There’s a reason why I haven’t watched Grand Hotel in a long time. It’s kind of a slog to get through, with its stories all over the place. But you know what would make that more exciting? Nazis!
Just add members of Hitler’s authoritarian regime to the basic outline of Grand Hotel, and you get Hotel Berlin. The 1945 film, just released on DVD for the first time by Warner Archive, is based on a novel by Vicki Baum. The book was intended as a sequel to Grand Hotel, but the film has none of the characters from that movie. After all, Hotel Berlin was made by Warner Bros. and Grand Hotel by MGM.
Keeping with the similarities to Grand Hotel, there is a revolving door of characters who keep running into each other, with their own private problems. Here, they are all overshadowed by the growing fear of Hitler losing the war. It’s clear that Warner Bros. was trying to show how even in defeat, Nazis are evil and plotting to take over the world.
The strength of the film is the lead roles it gives to character actors. While Grand Hotel was a glitzy A-list affair, Hotel Berlin borders on a B-movie. There’s the great Raymond Massey as a German officer who plotted to kill Hitler and is desperate to escape to Sweden. Peter Lorre gives one of his finest performances as a disillusioned scientist who is starting to think that there are no “Good Germans.” Citizen Kane‘s George Coulouris turns his hair blonde to play the one Nazi officer who refuses to believe the war is lost. Henry Daniell is a Nazi organizing escapes to South America to start a Nazi Underground.

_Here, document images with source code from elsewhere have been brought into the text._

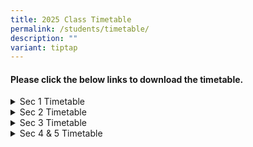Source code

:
 ```yaml
---
title: 2025 Class Timetable
permalink: /students/timetable/
description: ""
variant: tiptap
---
```

<h4><strong>Please click the below links to download the timetable.</strong></h4>
<div data-type="detailGroup" class="isomer-accordion isomer-accordion-white">
<details class="isomer-details">
<summary>Sec 1 Timetable</summary>
<div data-type="detailsContent" class="isomer-details-content">
<table style="minWidth: 25px">
<colgroup>
<col>
</colgroup>
<tbody>
<tr>
<th rowspan="1" colspan="1">
<p><a href="/files/School timetable/Sem2_Term1/2024_SEM2_CLASS_Timetable_SEC1_20Jun_1_1_.pdf" rel="noopener noreferrer nofollow" target="_blank">Sem 2_Term 3_1-1</a>
</p>
</th>
</tr>
<tr>
<td rowspan="1" colspan="1">
<p><a href="/files/School timetable/Sem2_Term1/2024_SEM2_CLASS_Timetable_SEC1_20Jun_1_2_.pdf" rel="noopener noreferrer nofollow" target="_blank">Sem 2_Term 3_1-2</a>
</p>
</td>
</tr>
<tr>
<td rowspan="1" colspan="1">
<p><a href="/files/School timetable/Sem2_Term1/2024_SEM2_CLASS_Timetable_SEC1_20Jun_1_3_.pdf" rel="noopener noreferrer nofollow" target="_blank">Sem 2_Term 3_1-3</a>
</p>
</td>
</tr>
<tr>
<td rowspan="1" colspan="1">
<p><a href="/files/School timetable/Sem2_Term1/2024_SEM2_CLASS_Timetable_SEC1_20Jun_1_4_.pdf" rel="noopener noreferrer nofollow" target="_blank">Sem 2_Term 3_1-4</a>
</p>
</td>
</tr>
<tr>
<td rowspan="1" colspan="1">
<p><a href="/files/School timetable/Sem2_Term1/2024_SEM2_CLASS_Timetable_SEC1_20Jun_1_5_.pdf" rel="noopener noreferrer nofollow" target="_blank">Sem 2_Term 3_1-5</a>
</p>
</td>
</tr>
<tr>
<td rowspan="1" colspan="1">
<p><a href="/files/School timetable/Sem2_Term1/2024_SEM2_CLASS_Timetable_SEC1_20Jun_1_6_.pdf" rel="noopener noreferrer nofollow" target="_blank">Sem 2_Term 3_1-6</a>
</p>
</td>
</tr>
</tbody>
</table>
</div>
</details>
<details class="isomer-details">
<summary>Sec 2 Timetable</summary>
<div data-type="detailsContent" class="isomer-details-content">
<table style="minWidth: 25px">
<colgroup>
<col>
</colgroup>
<tbody>
<tr>
<th rowspan="1" colspan="1">
<p><a href="/files/School timetable/Sem2_Term1/2024_SEM2_CLASS_Timetable_SEC2_20Jun_2E1_.pdf" rel="noopener noreferrer nofollow" target="_blank">Sem 2_Term 3_2E1</a>
</p>
</th>
</tr>
<tr>
<td rowspan="1" colspan="1">
<p><a href="/files/School timetable/Sem2_Term1/2024_SEM2_CLASS_Timetable_SEC2_20Jun_2E2_.pdf" rel="noopener noreferrer nofollow" target="_blank">Sem 2_Term 3_2E2</a>
</p>
</td>
</tr>
<tr>
<td rowspan="1" colspan="1">
<p><a href="/files/School timetable/Sem2_Term1/2024_SEM2_CLASS_Timetable_SEC2_20Jun_2E3_.pdf" rel="noopener noreferrer nofollow" target="_blank">Sem 2_Term 3_2E3</a>
</p>
</td>
</tr>
<tr>
<td rowspan="1" colspan="1">
<p><a href="/files/School timetable/Sem2_Term1/2024_SEM2_CLASS_Timetable_SEC2_20Jun_2N1_.pdf" rel="noopener noreferrer nofollow" target="_blank">Sem 2_Term 3_2N1</a>
</p>
</td>
</tr>
<tr>
<td rowspan="1" colspan="1">
<p><a href="/files/School timetable/Sem2_Term1/2024_SEM2_CLASS_Timetable_SEC2_20Jun_2N2_.pdf" rel="noopener noreferrer nofollow" target="_blank">Sem 2_Term 3_2N2</a>
</p>
</td>
</tr>
<tr>
<td rowspan="1" colspan="1">
<p><a href="/files/School timetable/Sem2_Term1/2024_SEM2_CLASS_Timetable_SEC2_20Jun_2N3_.pdf" rel="noopener noreferrer nofollow" target="_blank">Sem 2_Term 3_2N3</a>
</p>
</td>
</tr>
<tr>
<td rowspan="1" colspan="1">
<p><a href="/files/School timetable/Sem2_Term1/2024_SEM2_CLASS_Timetable_SEC2_20Jun_2T1_.pdf" rel="noopener noreferrer nofollow" target="_blank">Sem 2_Term 3_2T1</a>
</p>
</td>
</tr>
</tbody>
</table>
</div>
</details>
<details class="isomer-details">
<summary>Sec 3 Timetable</summary>
<div data-type="detailsContent" class="isomer-details-content">
<table style="minWidth: 25px">
<colgroup>
<col>
</colgroup>
<tbody>
<tr>
<th rowspan="1" colspan="1">
<p><a href="/files/School timetable/Sem2_Term1/2024_SEM2_CLASS_Timetable_SEC3_20Jun_3E1_.pdf" rel="noopener noreferrer nofollow" target="_blank">Sem 2_Term 3_3E1</a>
</p>
</th>
</tr>
<tr>
<td rowspan="1" colspan="1">
<p><a href="/files/School timetable/Sem2_Term1/2024_SEM2_CLASS_Timetable_SEC3_20Jun_3E2_.pdf" rel="noopener noreferrer nofollow" target="_blank">Sem 2_Term 3_3E2</a>
</p>
</td>
</tr>
<tr>
<td rowspan="1" colspan="1">
<p><a href="/files/School timetable/Sem2_Term1/2024_SEM2_CLASS_Timetable_SEC3_20Jun_3E3_.pdf" rel="noopener noreferrer nofollow" target="_blank">Sem 2_Term 3_3E3</a>
</p>
</td>
</tr>
<tr>
<td rowspan="1" colspan="1">
<p><a href="/files/School timetable/Sem2_Term1/2024_SEM2_CLASS_Timetable_SEC3_20Jun_3E4_.pdf" rel="noopener noreferrer nofollow" target="_blank">Sem 2_Term 3_3E4</a>
</p>
</td>
</tr>
<tr>
<td rowspan="1" colspan="1">
<p><a href="/files/School timetable/Sem2_Term1/2024_SEM2_CLASS_Timetable_SEC3_20Jun_3N1_.pdf" rel="noopener noreferrer nofollow" target="_blank">Sem 2_Term 3_3N1</a>
</p>
</td>
</tr>
<tr>
<td rowspan="1" colspan="1">
<p><a href="/files/School timetable/Sem2_Term1/2024_SEM2_CLASS_Timetable_SEC3_20Jun_3N2_.pdf" rel="noopener noreferrer nofollow" target="_blank">Sem 2_Term 3_3N2</a>
</p>
</td>
</tr>
<tr>
<td rowspan="1" colspan="1">
<p><a href="/files/School timetable/Sem2_Term1/2024_SEM2_CLASS_Timetable_SEC3_20Jun_3N3_.pdf" rel="noopener noreferrer nofollow" target="_blank">Sem 2_Term 3_3N3</a>
</p>
</td>
</tr>
<tr>
<td rowspan="1" colspan="1">
<p><a href="/files/School timetable/Sem2_Term1/2024_SEM2_CLASS_Timetable_SEC3_20Jun_3T1_.pdf" rel="noopener noreferrer nofollow" target="_blank">Sem 2_Term 3_3T1</a>
</p>
</td>
</tr>
</tbody>
</table>
</div>
</details>
<details class="isomer-details">
<summary>Sec 4 &amp; 5 Timetable</summary>
<div data-type="detailsContent" class="isomer-details-content">
<table style="minWidth: 25px">
<colgroup>
<col>
</colgroup>
<tbody>
<tr>
<th rowspan="1" colspan="1">
<p><a href="/files/School timetable/Sem2_Term1/2024_SEM2_CLASS_Timetable_SEC4_5_20Jun_4E1_.pdf" rel="noopener noreferrer nofollow" target="_blank">Sem 2_Term 3_4E1</a>
</p>
</th>
</tr>
<tr>
<td rowspan="1" colspan="1">
<p><a href="/files/School timetable/Sem2_Term1/2024_SEM2_CLASS_Timetable_SEC4_5_20Jun_4E2_.pdf" rel="noopener noreferrer nofollow" target="_blank">Sem 2_Term 3_4E2</a>
</p>
</td>
</tr>
<tr>
<td rowspan="1" colspan="1">
<p><a href="/files/School timetable/Sem2_Term1/2024_SEM2_CLASS_Timetable_SEC4_5_20Jun_4E3_.pdf" rel="noopener noreferrer nofollow" target="_blank">Sem 2_Term 3_4E3</a>
</p>
</td>
</tr>
<tr>
<td rowspan="1" colspan="1">
<p><a href="/files/School timetable/Sem2_Term1/2024_SEM2_CLASS_Timetable_SEC4_5_20Jun_4E4_.pdf" rel="noopener noreferrer nofollow" target="_blank">Sem 2_Term 3_4E4</a>
</p>
</td>
</tr>
<tr>
<td rowspan="1" colspan="1">
<p><a href="/files/School timetable/Sem2_Term1/2024_SEM2_CLASS_Timetable_SEC4_5_20Jun_4N1_.pdf" rel="noopener noreferrer nofollow" target="_blank">Sem 2_Term 3_4N1</a>
</p>
</td>
</tr>
<tr>
<td rowspan="1" colspan="1">
<p><a href="/files/School timetable/Sem2_Term1/2024_SEM2_CLASS_Timetable_SEC4_5_20Jun_4N2_.pdf" rel="noopener noreferrer nofollow" target="_blank">Sem 2_Term 3_4N2</a>
</p>
</td>
</tr>
<tr>
<td rowspan="1" colspan="1">
<p><a href="/files/School timetable/Sem2_Term1/2024_SEM2_CLASS_Timetable_SEC4_5_20Jun_4T1_.pdf" rel="noopener noreferrer nofollow" target="_blank">Sem 2_Term 3_4T1</a>
</p>
</td>
</tr>
<tr>
<td rowspan="1" colspan="1">
<p><a href="/files/School timetable/Sem2_Term1/2024_SEM2_CLASS_Timetable_SEC4_5_20Jun_5N1_.pdf" rel="noopener noreferrer nofollow" target="_blank">Sem 2_Term 3_5N1</a>
</p>
</td>
</tr>
</tbody>
</table>
</div>
</details>
</div>
<p></p>
<p></p>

The roles that should have gone to big Hollywood stars went to young actors Warner Bros. had high hopes for. Helmut Dantine, best known for his bit part as the German pilot who stumbles into Mrs. Miniver‘s house, struggles to be a convincing leader of the German resistance. Andrea King comes off as an annoying famous German actress, and does not even try a German accent. Faye Emerson, who only got top billing because she was the third wife of President Franklin D. Roosevelt’s son Elliott, gives an eye-rolling-inducing performance as a woman who loved a Jewish man, but now sleeps with the enemy… literally.
Director Peter Godfrey, best known for Christmas in Connecticut, does an admirable job of keeping the film moving, despite a confined space where he has to juggle so much going on. It’s a tricky challenge to make a movie like this feel as big as the story is, but in such a small space. There are only a few sets used throughout the hotel. To keep it from turning into a filmed stage play, Godfrey and cinematographer Carl E. Guthrie (Caged, Christmas in Connecticut) do a good job of covering a scene from multiple angles.
As made clear by the film’s lack of a home video release, Hotel Berlin has never been treated well since 1945. One problem might be the film’s ending, which includes a statement signed by Winston Churchill, Roosevelt and the leader of the U.S.’ soon-to-be enemy, Josef Stalin. Warner Archive’s DVD shows that little to no restoration work was done here. At some points, it looks like this was sourced from a VHS tape. There is also heavy damage to the film, with lots of dust and even a big “crack” in one scene.
Warner Archive did include the fun trailer for Hotel Berlin. It includes a scene of Dantine reading a bulletin about the movie at the beginning. The rest of it is a riot, completely taking the movie out of context. At the end, it blares “MORE RELEVANT THAN CASABLANCA!”
However, that line from the trailer might really be why Hotel Berlin has fallen into obscurity. It’s a little bit too stuck in its own time – that is, the waning days of the war – to be relevant to today’s world, unlike the timeless Casablanca. The film does lack true star power, but the cast is mostly exceptional. Any Peter Lorre fan should be tripping over themselves to get a copy of this.
Thanks again to Warner Archive for a copy of this DVD to review!